Dr. Gala's Response: The answer to that question would be different for just about everyone. There are so many factors to consider including your current available income and obligations, your age, your other available assets, and then, of course, the amount you have accumulated in your retirement plan. For some, a self-directed and managed IRA might make sense. Or, you might opt to use the services of an investment advisor to manage the IRA. For others, an annuity would provide the security and peace of mind that you want in retirement. For virtually every person in your situation, I would suggest having a financial plan prepared by someone that is independent and unbiased. Many retirees make mistakes early on that are difficult to compensate for. You’ve worked hard for many years to be able to retire comfortably. Now is not the time to cut corners!

Make Money - 401K Plan

Question: I am 50 years old and have most of my retirement assets in my employer-sponsored 401K plan. How would you suggest I protect myself from another downturn similar to 2001?

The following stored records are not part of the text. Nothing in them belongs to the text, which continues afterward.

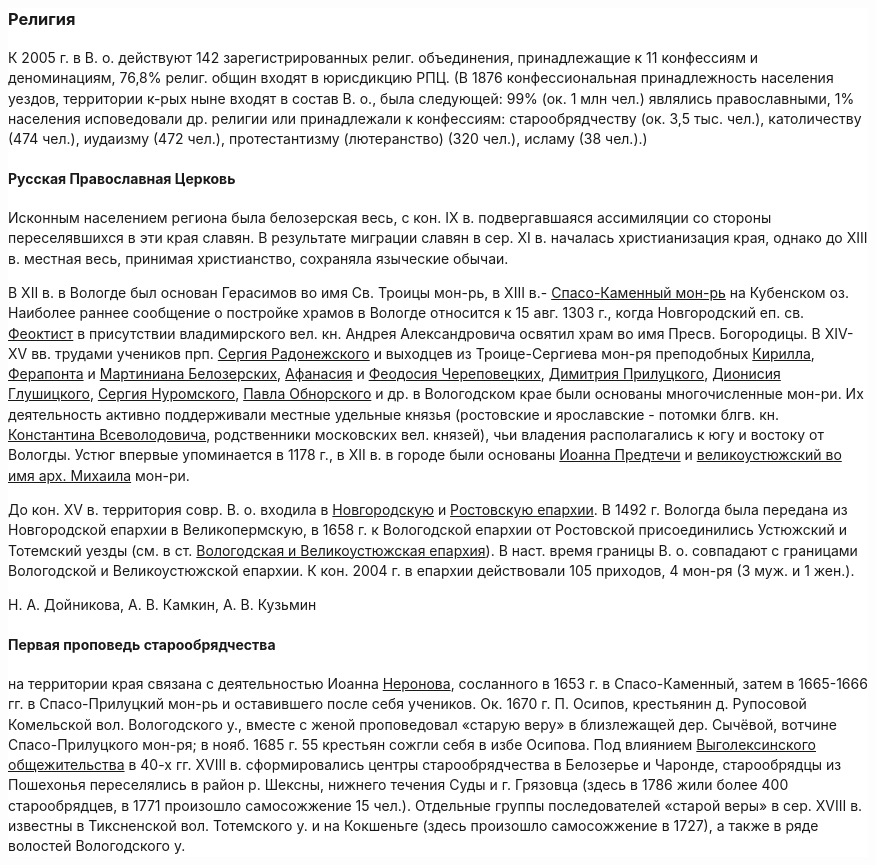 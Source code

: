 ### Религия

К 2005 г. в В. о. действуют 142 зарегистрированных религ. объединения, принадлежащие к 11 конфессиям и деноминациям, 76,8% религ. общин входят в юрисдикцию РПЦ. (В 1876 конфессиональная принадлежность населения уездов, территории к-рых ныне входят в состав В. о., была следующей: 99% (ок. 1 млн чел.) являлись православными, 1% населения исповедовали др. религии или принадлежали к конфессиям: старообрядчеству (ок. 3,5 тыс. чел.), католичеству (474 чел.), иудаизму (472 чел.), протестантизму (лютеранство) (320 чел.), исламу (38 чел.).)

#### Русская Православная Церковь

Исконным населением региона была белозерская весь, с кон. IX в. подвергавшаяся ассимиляции со стороны переселявшихся в эти края славян. В результате миграции славян в сер. XI в. началась христианизация края, однако до XIII в. местная весь, принимая христианство, сохраняла языческие обычаи.

В XII в. в Вологде был основан Герасимов во имя Св. Троицы мон-рь, в XIII в.- [Спасо-Каменный мон-рь](<https://pravenc.ru/text/Спасо-Каменный мон-рь.html>) на Кубенском оз. Наиболее раннее сообщение о постройке храмов в Вологде относится к 15 авг. 1303 г., когда Новгородский еп. св. [Феоктист](https://pravenc.ru/text/Феоктист.html) в присутствии владимирского вел. кн. Андрея Александровича освятил храм во имя Пресв. Богородицы. В XIV-XV вв. трудами учеников прп. [Сергия Радонежского](<https://pravenc.ru/text/Сергий Радонежский.html>) и выходцев из Троице-Сергиева мон-ря преподобных [Кирилла](https://pravenc.ru/text/Кирилл.html), [Ферапонта](https://pravenc.ru/text/Ферапонта.html) и [Мартиниана Белозерских](<https://pravenc.ru/text/Мартиниана Белозерских.html>), [Афанасия](https://pravenc.ru/text/АФАНАСИЙ.html) и [Феодосия Череповецких](<https://pravenc.ru/text/Феодосия Череповецких.html>), [Димитрия Прилуцкого](https://pravenc.ru/text/ДИМИТРИЙ.html), [Дионисия Глушицкого](<https://pravenc.ru/text/Дионисия Глушицкого.html>), [Сергия Нуромского](<https://pravenc.ru/text/Сергия Нуромского.html>), [Павла Обнорского](<https://pravenc.ru/text/Павла Обнорского.html>) и др. в Вологодском крае были основаны многочисленные мон-ри. Их деятельность активно поддерживали местные удельные князья (ростовские и ярославские - потомки блгв. кн. [Константина Всеволодовича](<https://pravenc.ru/text/Константина Всеволодовича.html>), родственники московских вел. князей), чьи владения располагались к югу и востоку от Вологды. Устюг впервые упоминается в 1178 г., в XII в. в городе были основаны [Иоанна Предтечи](<https://pravenc.ru/text/ИОАНН ПРЕДТЕЧА.html>) и [великоустюжский во имя арх. Михаила](<https://pravenc.ru/text/ВЕЛИКОУСТЮЖСКИЙ ВО ИМЯ АРХАНГЕЛА МИХАИЛА МУЖСКОЙ МОНАСТЫРЬ.html>) мон-ри.

До кон. XV в. территория совр. В. о. входила в [Новгородскую](https://pravenc.ru/text/Новгородскую.html) и [Ростовскую епархии](<https://pravenc.ru/text/Ростовскую епархии.html>). В 1492 г. Вологда была передана из Новгородской епархии в Великопермскую, в 1658 г. к Вологодской епархии от Ростовской присоединились Устюжский и Тотемский уезды (см. в ст. [Вологодская и Великоустюжская епархия](<https://pravenc.ru/text/Вологодская и Великоустюжская епархия.html>)). В наст. время границы В. о. совпадают с границами Вологодской и Великоустюжской епархии. К кон. 2004 г. в епархии действовали 105 приходов, 4 мон-ря (3 муж. и 1 жен.).

Н. А.  Дойникова, А. В.  Камкин, А. В.  Кузьмин 

#### Первая проповедь старообрядчества

на территории края связана с деятельностью Иоанна [Неронова](https://pravenc.ru/text/Неронов.html), сосланного в 1653 г. в Спасо-Каменный, затем в 1665-1666 гг. в Спасо-Прилуцкий мон-рь и оставившего после себя учеников. Ок. 1670 г. П. Осипов, крестьянин д. Рупосовой Комельской вол. Вологодского у., вместе с женой проповедовал «старую веру» в близлежащей дер. Сычёвой, вотчине Спасо-Прилуцкого мон-ря; в нояб. 1685 г. 55 крестьян сожгли себя в избе Осипова. Под влиянием [Выголексинского общежительства](<https://pravenc.ru/text/Выголексинское общежительство.html>) в 40-х гг. XVIII в. сформировались центры старообрядчества в Белозерье и Чаронде, старообрядцы из Пошехонья переселялись в район р. Шексны, нижнего течения Суды и г. Грязовца (здесь в 1786 жили более 400 старообрядцев, в 1771 произошло самосожжение 15 чел.). Отдельные группы последователей «старой веры» в сер. XVIII в. известны в Тиксненской вол. Тотемского у. и на Кокшеньге (здесь произошло самосожжение в 1727), а также в ряде волостей Вологодского у.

Dr. Gala's Response: You are not alone. There are billions of dollars held in employer-sponsored accounts. Have you researched your available investment options? By doing that, you can determine which funds best match your objectives. You would want to know much more than just performance history. The fund rating and current management are important considerations. If you aren’t comfortable doing your own research, some financial planners will do the work for you for an advisory fee. Your allocation should be evaluated at least quarterly. Even a small performance improvement can more than pay for the fees charged by your advisor. Typically, I see very little attention paid to this potentially huge component of a person’s savings for retirement.

Make Money - Reverse Mortgage

Question: I just retired and live in a small home that my children will not be interested in after my death. I would like to know more about a reverse mortgage. Am I a good candidate?

Dr. Gala's Response: One of the first questions I ask someone considering a reverse mortgage is whether keeping the home after you’re gone is important. You’ve already answered that question. While your heirs can elect to keep the home, most likely the property would transfer to the lender. Most people have spent their lifetimes working to pay off their home to own it “free and clear”. For those people, the reverse mortgage doesn’t seem to make sense. You have to think “outside the box”. There are many factors to take into consideration, but the bottom line is that a reverse mortgage allows you to use the equity in your home without having to make a mortgage payment. It puts you in control of how your equity will be used.

Make Money - Refinancing an ARM Mortgage

Question: I am 2 years into a 5-year ARM. Interest rates seem to be going up, should I wait to refinance or should I be looking into this now?

Dr. Gala's Response: You are correct, interest rates have been rising - 15 times since June 2004. With any market, including interest rates, there are cycles. Eventually rates will stabilize and most likely even decrease. Since we don't have a reliable crystal ball, we can only deal with the known. You should review your paperwork and determine how much your payments can increase in years 6 and beyond. Another serious consideration is your ability to obtain suitable financing when the time comes. Managing credit scores is a critical component in any financing decision. When I work with someone, the first thing I do is review their credit including their FICO scores. If you believe there is a risk that your scores will go down in the next few years, then that would help make the decision to refinance sooner rather than later. Can you continue to make all of your payments timely? While the costs of refinancing are significant, if your credit scores decline your options will be restricted and your hands will be tied.